Exercise directions
Below are the records; copy exactly the lines from the first through the one containing "This project is", both included, and leave out the pictures.

Stored records

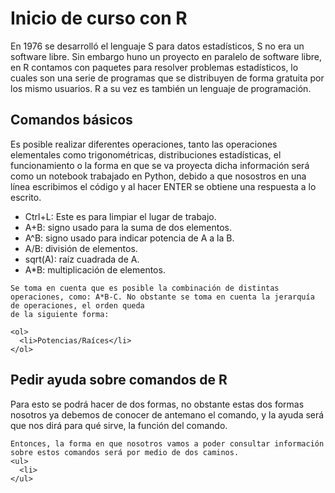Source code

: <div>
  <h1>Inicio de curso con R</h1>
  <p>
  En 1976 se desarrolló el lenguaje S para datos estadísticos, S no era un software libre.
  Sin embargo huno un proyecto en paralelo de software libre, en R contamos con paquetes para resolver problemas estadísticos, lo cuales son una serie de programas que se distribuyen de forma gratuita por los mismo usuarios. R a su vez es también un lenguaje de programación.
  </p>
</div>

<div>
  <h2>Comandos básicos</h2>
  <p>Es posible realizar diferentes operaciones, tanto las operaciones elementales como trigonométricas, distribuciones estadísticas, el funcionamiento o la forma en que se va 
    proyecta dicha información será como un notebook trabajado en Python, debido a que nosostros en una línea escribimos el código y al hacer ENTER se obtiene una respuesta a 
    lo escrito.</p>
    <ul>
      <li>Ctrl+L: Este es para limpiar el lugar de trabajo.</li>
      <li>A+B: signo usado para la suma de dos elementos.</li>
      <li>A^B: signo usado para indicar potencia de A a la B.</li>
      <li>A/B: división de elementos.</li>
      <li>sqrt(A): raíz cuadrada de A.</li>
      <li>A*B: multiplicación de elementos.</li>
    </ul>
    
    Se toma en cuenta que es posible la combinación de distintas operaciones, como: A*B-C. No obstante se toma en cuenta la jerarquía de operaciones, el orden queda
    de la siguiente forma: 
    
    <ol>
      <li>Potencias/Raíces</li>
    </ol>
  
  
</div>

<div>
  <h2>Pedir ayuda sobre comandos de R</h2>
  <p>
    Para esto se podrá hacer de dos formas, no obstante estas dos formas nosotros ya debemos de conocer de antemano el comando, y la ayuda será que nos dirá para qué sirve, 
    la función del comando.

    Entonces, la forma en que nosotros vamos a poder consultar información sobre estos comandos será por medio de dos caminos.
    <ul>
      <li>
    </ul>
  
  </p>
</div>

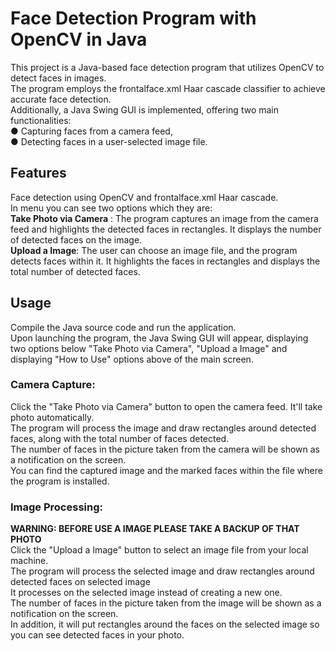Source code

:# Face Detection Program with OpenCV in Java
This project is a Java-based face detection program that utilizes OpenCV to detect faces in images. <br> 
The program employs the frontalface.xml Haar cascade classifier to achieve accurate face detection. <br>
Additionally, a Java Swing GUI is implemented, offering two main functionalities: <br>
● Capturing faces from a camera feed, <br>
● Detecting faces in a user-selected image file. <br>

## Features
Face detection using OpenCV and frontalface.xml Haar cascade. <br>
In menu you can see two options which they are: <br>
**Take Photo via Camera** : The program captures an image from the camera feed and highlights the detected faces in rectangles. It displays the number of detected faces on the image. <br>
**Upload a Image**: The user can choose an image file, and the program detects faces within it. It highlights the faces in rectangles and displays the total number of detected faces. <br>

## Usage
Compile the Java source code and run the application. <br>
Upon launching the program, the Java Swing GUI will appear, displaying two options below "Take Photo via Camera", "Upload a Image" and displaying "How to Use" options above of the main screen. <br>

### Camera Capture:
Click the "Take Photo via Camera" button to open the camera feed. It'll take photo automatically. <br>
The program will process the image and draw rectangles around detected faces, along with the total number of faces detected. <br>
The number of faces in the picture taken from the camera will be shown as a notification on the screen. <br>
You can find the captured image and the marked faces within the file where the program is installed.

### Image Processing:
**WARNING: BEFORE USE A IMAGE PLEASE TAKE A BACKUP OF THAT PHOTO** <br>
Click the "Upload a Image" button to select an image file from your local machine. <br>
The program will process the selected image and draw rectangles around detected faces on selected image <br>
It processes on the selected image instead of creating a new one. <br>
The number of faces in the picture taken from the image will be shown as a notification on the screen. <br>
In addition, it will put rectangles around the faces on the selected image so you can see detected faces in your photo. <br>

Your solution
Source code

: <div>
  <h1>Inicio de curso con R</h1>
  <p>
  En 1976 se desarrolló el lenguaje S para datos estadísticos, S no era un software libre.
  Sin embargo huno un proyecto en paralelo de software libre, en R contamos con paquetes para resolver problemas estadísticos, lo cuales son una serie de programas que se distribuyen de forma gratuita por los mismo usuarios. R a su vez es también un lenguaje de programación.
  </p>
</div>

<div>
  <h2>Comandos básicos</h2>
  <p>Es posible realizar diferentes operaciones, tanto las operaciones elementales como trigonométricas, distribuciones estadísticas, el funcionamiento o la forma en que se va 
    proyecta dicha información será como un notebook trabajado en Python, debido a que nosostros en una línea escribimos el código y al hacer ENTER se obtiene una respuesta a 
    lo escrito.</p>
    <ul>
      <li>Ctrl+L: Este es para limpiar el lugar de trabajo.</li>
      <li>A+B: signo usado para la suma de dos elementos.</li>
      <li>A^B: signo usado para indicar potencia de A a la B.</li>
      <li>A/B: división de elementos.</li>
      <li>sqrt(A): raíz cuadrada de A.</li>
      <li>A*B: multiplicación de elementos.</li>
    </ul>
    
    Se toma en cuenta que es posible la combinación de distintas operaciones, como: A*B-C. No obstante se toma en cuenta la jerarquía de operaciones, el orden queda
    de la siguiente forma: 
    
    <ol>
      <li>Potencias/Raíces</li>
    </ol>
  
  
</div>

<div>
  <h2>Pedir ayuda sobre comandos de R</h2>
  <p>
    Para esto se podrá hacer de dos formas, no obstante estas dos formas nosotros ya debemos de conocer de antemano el comando, y la ayuda será que nos dirá para qué sirve, 
    la función del comando.

    Entonces, la forma en que nosotros vamos a poder consultar información sobre estos comandos será por medio de dos caminos.
    <ul>
      <li>
    </ul>
  
  </p>
</div>

Source code

:# Face Detection Program with OpenCV in Java
This project is a Java-based face detection program that utilizes OpenCV to detect faces in images. <br> 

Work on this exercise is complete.